AIM OF THE EXERCISE
Extract all lines that hold "confusión" from the records below.

Collected data:

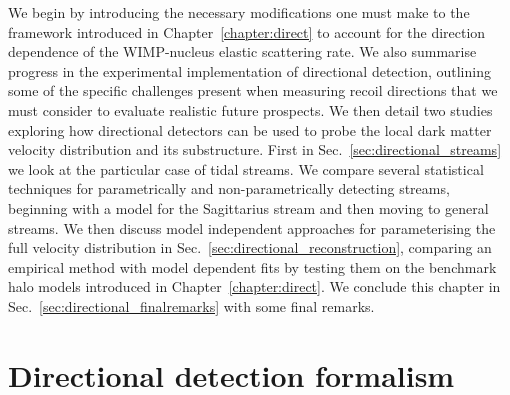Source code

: We begin by introducing the necessary modifications one must make to the framework introduced in Chapter~\ref{chapter:direct} to account for the direction dependence of the WIMP-nucleus elastic scattering rate. We also summarise progress in the experimental implementation of directional detection, outlining some of the specific challenges present when measuring recoil directions that we must consider to evaluate realistic future prospects. We then detail two studies exploring how directional detectors can be used to probe the local dark matter velocity distribution and its substructure. First in Sec.~\ref{sec:directional_streams} we look at the particular case of tidal streams. We compare several statistical techniques for parametrically and non-parametrically detecting streams, beginning with a model for the Sagittarius stream and then moving to general streams. We then discuss model independent approaches for parameterising the full velocity distribution in Sec.~\ref{sec:directional_reconstruction}, comparing an empirical method with model dependent fits by testing them on the benchmark halo models introduced in Chapter~\ref{chapter:direct}. We conclude this chapter in Sec.~\ref{sec:directional_finalremarks} with some final remarks.

\section{Directional detection formalism}
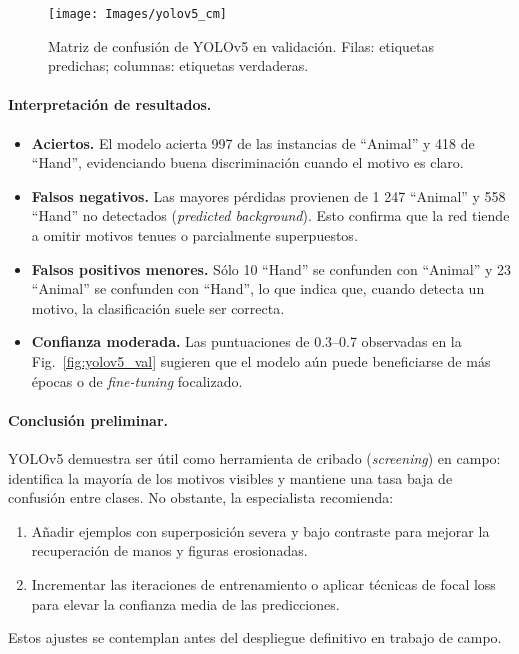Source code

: \begin{figure}[htpb]
  \centering
  \texttt{[image: Images/yolov5\_cm]}
  \caption{Matriz de confusión de YOLOv5 en validación.
           Filas: etiquetas predichas; columnas: etiquetas verdaderas.}
  \label{fig:yolov5_cm}
\end{figure}

\paragraph{Interpretación de resultados.}

\begin{itemize}
  \item \textbf{Aciertos.}
        El modelo acierta 997 de las instancias de “Animal” y 418 de “Hand”, evidenciando buena discriminación cuando el motivo es claro.
  \item \textbf{Falsos negativos.}
        Las mayores pérdidas provienen de 1 247 “Animal” y 558 “Hand” no detectados (\emph{predicted background}).
        Esto confirma que la red tiende a omitir motivos tenues o parcialmente superpuestos.
  \item \textbf{Falsos positivos menores.}
        Sólo 10 “Hand” se confunden con “Animal” y 23 “Animal” se confunden con “Hand”, lo que indica que, cuando detecta un motivo, la clasificación suele ser correcta.
  \item \textbf{Confianza moderada.}
        Las puntuaciones de 0.3–0.7 observadas en la Fig.~\ref{fig:yolov5_val} sugieren que el modelo aún puede beneficiarse de más épocas o de \emph{fine-tuning} focalizado.
\end{itemize}

\paragraph{Conclusión preliminar.}
YOLOv5 demuestra ser útil como herramienta de cribado (\emph{screening}) en campo: identifica la mayoría de los motivos visibles y mantiene una tasa baja de confusión entre clases.
No obstante, la especialista recomienda:

\begin{enumerate}
  \item Añadir ejemplos con superposición severa y bajo contraste para mejorar la recuperación de manos y figuras erosionadas.
  \item Incrementar las iteraciones de entrenamiento o aplicar técnicas de focal loss para elevar la confianza media de las predicciones.
\end{enumerate}
Estos ajustes se contemplan antes del despliegue definitivo en trabajo de campo.


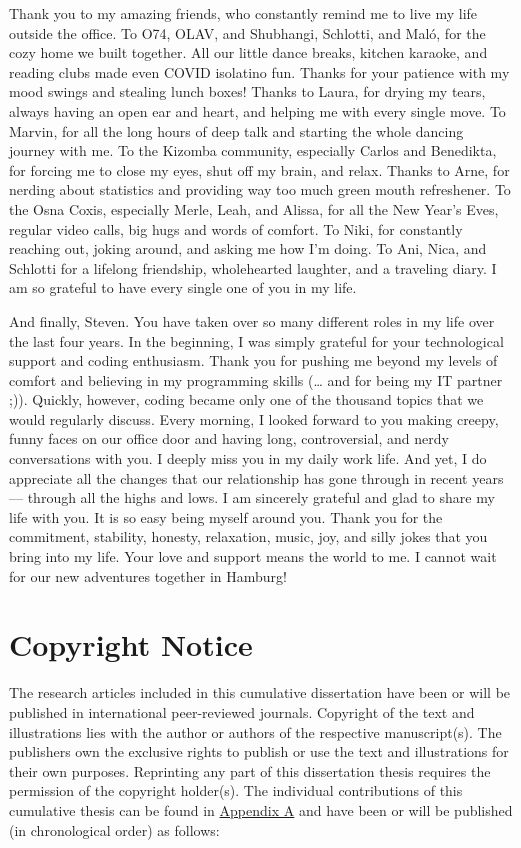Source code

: \documentclass[
]{scrbook}
\begin{document}
Thank you to my amazing friends, who constantly remind me to live my life outside the office. To O74, OLAV, and Shubhangi, Schlotti, and Maló, for the cozy home we built together. All our little dance breaks, kitchen karaoke, and reading clubs made even COVID isolatino fun. Thanks for your patience with my mood swings and stealing lunch boxes! Thanks to Laura, for drying my tears, always having an open ear and heart, and helping me with every single move. To Marvin, for all the long hours of deep talk and starting the whole dancing journey with me. To the Kizomba community, especially Carlos and Benedikta, for forcing me to close my eyes, shut off my brain, and relax. Thanks to Arne, for nerding about statistics and providing way too much green mouth refreshener. To the Osna Coxis, especially Merle, Leah, and Alissa, for all the New Year's Eves, regular video calls, big hugs and words of comfort. To Niki, for constantly reaching out, joking around, and asking me how I'm doing. To Ani, Nica, and Schlotti for a lifelong friendship, wholehearted laughter, and a traveling diary. I am so grateful to have every single one of you in my life.

And finally, Steven. You have taken over so many different roles in my life over the last four years. In the beginning, I was simply grateful for your technological support and coding enthusiasm. Thank you for pushing me beyond my levels of comfort and believing in my programming skills (\ldots{} and for being my IT partner ;)). Quickly, however, coding became only one of the thousand topics that we would regularly discuss. Every morning, I looked forward to you making creepy, funny faces on our office door and having long, controversial, and nerdy conversations with you. I deeply miss you in my daily work life. And yet, I do appreciate all the changes that our relationship has gone through in recent years --- through all the highs and lows. I am sincerely grateful and glad to share my life with you. It is so easy being myself around you. Thank you for the commitment, stability, honesty, relaxation, music, joy, and silly jokes that you bring into my life. Your love and support means the world to me. I cannot wait for our new adventures together in Hamburg!

\chapter{Copyright Notice}\label{copyright}

The research articles included in this cumulative dissertation have been or will be published in international peer-reviewed journals. Copyright of the text and illustrations lies with the author or authors of the respective manuscript(s). The publishers own the exclusive rights to publish or use the text and illustrations for their own purposes. Reprinting any part of this dissertation thesis requires the permission of the copyright holder(s).
The individual contributions of this cumulative thesis can be found in \hyperref[appendixA]{Appendix A} and have been or will be published (in chronological order) as follows:
\end{document}
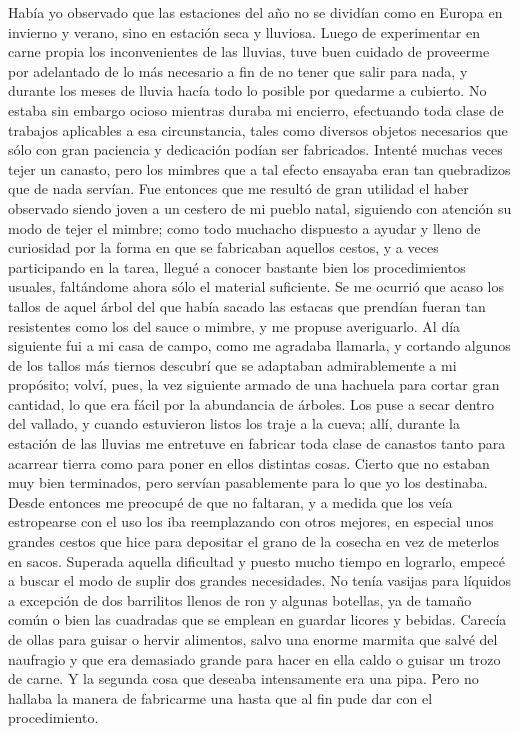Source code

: \documentclass{novela}
\begin{document}
    Había yo observado que las estaciones del año no se dividían como en Europa en invierno y verano, sino en estación seca y lluviosa. Luego de experimentar en carne propia los inconvenientes de las lluvias, tuve buen cuidado de proveerme por adelantado de lo más necesario a fin de no tener que salir para nada, y durante los meses de lluvia hacía todo lo posible por quedarme a cubierto.
    No estaba sin embargo ocioso mientras duraba mi encierro, efectuando toda clase de trabajos aplicables a esa circunstancia, tales como diversos objetos necesarios que sólo con gran paciencia y dedicación podían ser fabricados. Intenté muchas veces tejer un canasto, pero los mimbres que a tal efecto ensayaba eran tan quebradizos que de nada servían. Fue entonces que me resultó de gran utilidad el haber observado siendo joven a un cestero de mi pueblo natal, siguiendo con atención su modo de tejer el mimbre; como todo muchacho dispuesto a ayudar y lleno de curiosidad por la forma en que se fabricaban aquellos cestos, y a veces participando en la tarea, llegué a conocer bastante bien los procedimientos usuales, faltándome ahora sólo el material suficiente. Se me ocurrió que acaso los tallos de aquel árbol del que había sacado las estacas que prendían fueran tan resistentes como los del sauce o mimbre, y me propuse averiguarlo.
    Al día siguiente fui a mi casa de campo, como me agradaba llamarla, y cortando algunos de los tallos más tiernos descubrí que se adaptaban admirablemente a mi propósito; volví, pues, la vez siguiente armado de una hachuela para cortar gran cantidad, lo que era fácil por la abundancia de árboles. Los puse a secar dentro del vallado, y cuando estuvieron listos los traje a la cueva; allí, durante la estación de las lluvias me entretuve en fabricar toda clase de canastos tanto para acarrear tierra como para poner en ellos distintas cosas. Cierto que no estaban muy bien terminados, pero servían pasablemente para lo que yo los destinaba. Desde entonces me preocupé de que no faltaran, y a medida que los veía estropearse con el uso los iba reemplazando con otros mejores, en especial unos grandes cestos que hice para depositar el grano de la cosecha en vez de meterlos en sacos.
    Superada aquella dificultad y puesto mucho tiempo en lograrlo, empecé a buscar el modo de suplir dos grandes necesidades. No tenía vasijas para líquidos a excepción de dos barrilitos llenos de ron y algunas botellas, ya de tamaño común o bien las cuadradas que se emplean en guardar licores y bebidas. Carecía de ollas para guisar o hervir alimentos, salvo una enorme marmita que salvé del naufragio y que era demasiado grande para hacer en ella caldo o guisar un trozo de carne. Y la segunda cosa que deseaba intensamente era una pipa. Pero no hallaba la manera de fabricarme una hasta que al fin pude dar con el procedimiento.
\end{document}
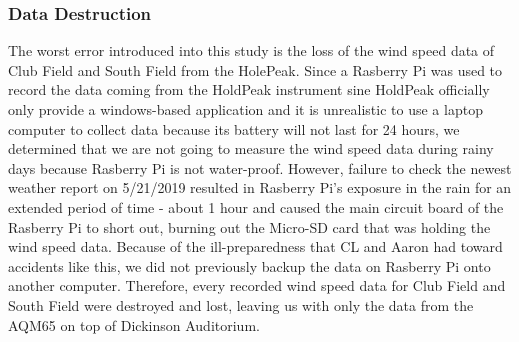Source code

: \documentclass[review]{elsarticle}
\begin{document}
\subsubsection{Data Destruction}
\label{sec:analysis:erroranalysis:datadestruction}
The worst error introduced into this study is the loss of the wind speed data of Club Field and South Field from the HolePeak. Since a Rasberry Pi was used to record the data coming from the HoldPeak 
instrument sine HoldPeak officially only provide a windows-based application and it is unrealistic to use a laptop computer to collect data because its battery will not last for 24 hours, we determined 
that we are not going to measure the wind speed data during rainy days because Rasberry Pi is not water-proof. However, failure to check the newest weather report on 5/21/2019 resulted in Rasberry Pi's 
exposure in the rain for an extended period of time - about 1 hour and caused the main circuit board of the Rasberry Pi to short out, burning out the Micro-SD card that was holding the wind speed data. 
Because of the ill-preparedness that CL and Aaron had toward accidents like this, we did not previously backup the data on Rasberry Pi onto another computer. Therefore, every recorded wind speed data for 
Club Field and South Field were destroyed and lost, leaving us with only the data from the AQM65 on top of Dickinson Auditorium.


\clearpage
    
\end{document}
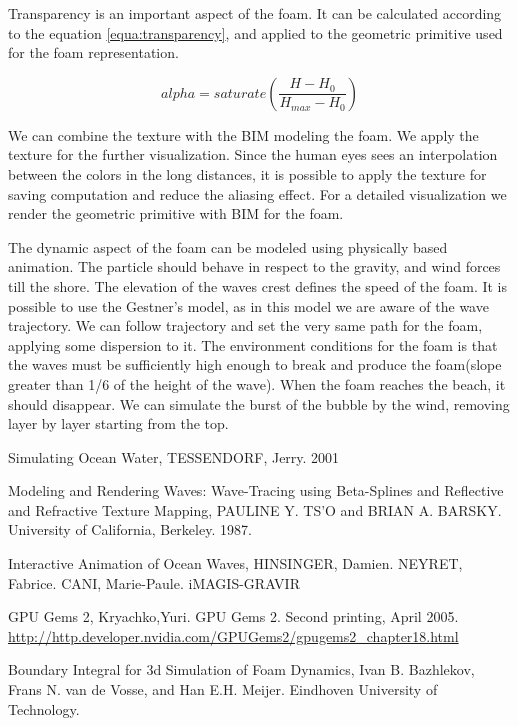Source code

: \documentclass{report}
\begin{document}
Transparency is an important aspect of the foam. It can be calculated\cite{nvidia} according to the equation
\ref{equa:transparency}, and applied to the geometric
primitive used for the foam representation.

\begin{equation} alpha=saturate(\frac{H-H_0}{H_{max} - H_0})
  \label{equa:transparency} \end{equation}

We can combine the texture with the BIM modeling the foam. We apply
the texture for the further visualization. Since the human eyes sees an interpolation
between the colors in the long distances, it is possible to apply the
texture for saving computation and reduce the aliasing effect.  For a
detailed visualization we render the geometric primitive with
BIM for the foam.

The dynamic aspect of the foam can be modeled using physically based animation. The particle should behave in respect to the gravity, and wind forces till the shore. The elevation of the waves crest defines the speed of the foam. It is possible to use the Gestner's model, as in this model we are aware of the wave trajectory. We can follow trajectory and set the very same path for the foam, applying some dispersion to it\cite{iaow}.
The environment conditions for the foam is that the waves must be sufficiently high enough to break and produce the foam(slope greater than 1/6 \cite{sow} of the height of the wave).
When the foam reaches the beach, it should disappear. We can simulate the burst of the bubble by the wind, removing layer by layer starting from the top.


\begin{thebibliography}{9}

    Simulating Ocean Water,
    TESSENDORF, Jerry.
    2001

    Modeling and Rendering Waves: Wave-Tracing using Beta-Splines and Reflective and Refractive Texture Mapping,
    PAULINE Y. TS'O and BRIAN A. BARSKY.
    University of California, Berkeley.
    1987.

    Interactive Animation of Ocean Waves,
    HINSINGER, Damien. NEYRET, Fabrice. CANI, Marie-Paule.
    iMAGIS-GRAVIR

    GPU Gems 2,
    Kryachko,Yuri.
    GPU Gems 2. 
    Second printing, April 2005.
    \url{http://http.developer.nvidia.com/GPUGems2/gpugems2_chapter18.html}

    Boundary Integral for 3d Simulation of Foam Dynamics,
    Ivan B. Bazhlekov, Frans N. van de Vosse, and Han E.H. Meijer.
    Eindhoven University of Technology.

\end{thebibliography}
\end{document}
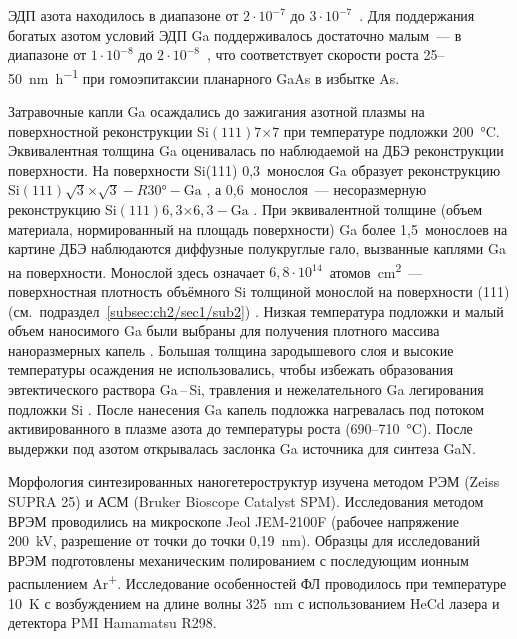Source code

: ЭДП азота находилось в диапазоне от \(2 \cdot 10^{-7}\) до \(3 \cdot
10^{-7}\)~\si{\torr}. Для поддержания богатых азотом условий ЭДП Ga
поддерживалось достаточно малым~--- в диапазоне от \(1 \cdot 10^{-8}\) до \(2
\cdot 10^{-8}\)~\si{\torr}, что соответствует скорости роста
25--50~\si{\nano\meter\per\hour} при гомоэпитаксии планарного GaAs в избытке
As.

Затравочные капли Ga осаждались до зажигания азотной плазмы на поверхностной
реконструкции Si\((111)7\)\(\times\)\(7\) при температуре подложки
200~\si{\degreeCelsius}. Эквивалентная толщина Ga оценивалась по наблюдаемой на
ДБЭ реконструкции поверхности. На поверхности Si(111) 0,3~монослоя Ga образует
реконструкцию Si\((111)\sqrt{3}\)\(\times\)\(\sqrt{3} - R30\si{\degree} -
\text{Ga}\) \cite{Kawazu1988}, а 0,6~монослоя~--- несоразмерную реконструкцию
Si\((111)6,3\)\(\times\)\(6,3 - \text{Ga}\) \cite{Cechal2007}. При
эквивалентной толщине (объем материала, нормированный на площадь поверхности)
Ga более 1,5~монослоев на картине ДБЭ наблюдаются диффузные полукруглые гало,
вызванные каплями Ga на поверхности. Монослой здесь означает \(6,8 \cdot
10^{14}\)~атомов\si{\per\centi\meter^{2}}~--- поверхностная плотность объёмного
Si толщиной монослой на поверхности (111)
(см.~подраздел~\cref{subsec:ch2/sec1/sub2}) \cite{Kumar2010}. Низкая
температура подложки и малый объем наносимого Ga были выбраны для получения
плотного массива наноразмерных капель \cite{Ristic2008}. Большая толщина
зародышевого слоя и высокие температуры осаждения не использовались, чтобы
избежать образования эвтектического раствора Ga\,--\,Si, травления и
нежелательного Ga легирования подложки Si \cite{Yamane2009, Dadgar2015}. После
нанесения Ga капель подложка нагревалась под потоком активированного в плазме
азота до температуры роста (690--710~\si{\degreeCelsius}). После выдержки под
азотом открывалась заслонка Ga источника для синтеза GaN.

Морфология синтезированных наногетероструктур изучена методом PЭМ (Zeiss SUPRA
25) и АСМ (Bruker Bioscope Catalyst SPM). Исследования методом ВРЭМ проводились
на микроскопе Jeol JEM-2100F (рабочее напряжение 200~\si{\kilo\volt},
разрешение от точки до точки 0,19~\si{\nano\meter}). Образцы для исследований
ВРЭМ подготовлены механическим полированием с последующим ионным распылением
Ar\textsuperscript{+}. Исследование особенностей ФЛ проводилось при температуре
10~\si{\kelvin} с возбуждением на длине волны 325~\si{\nano\meter} с
использованием HeCd лазера и детектора PMI Hamamatsu R298.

RESPONSE TO THIS EXERCISE
  \caption{Matriz de confusión de YOLOv5 en validación.
YOLOv5 demuestra ser útil como herramienta de cribado (\emph{screening}) en campo: identifica la mayoría de los motivos visibles y mantiene una tasa baja de confusión entre clases.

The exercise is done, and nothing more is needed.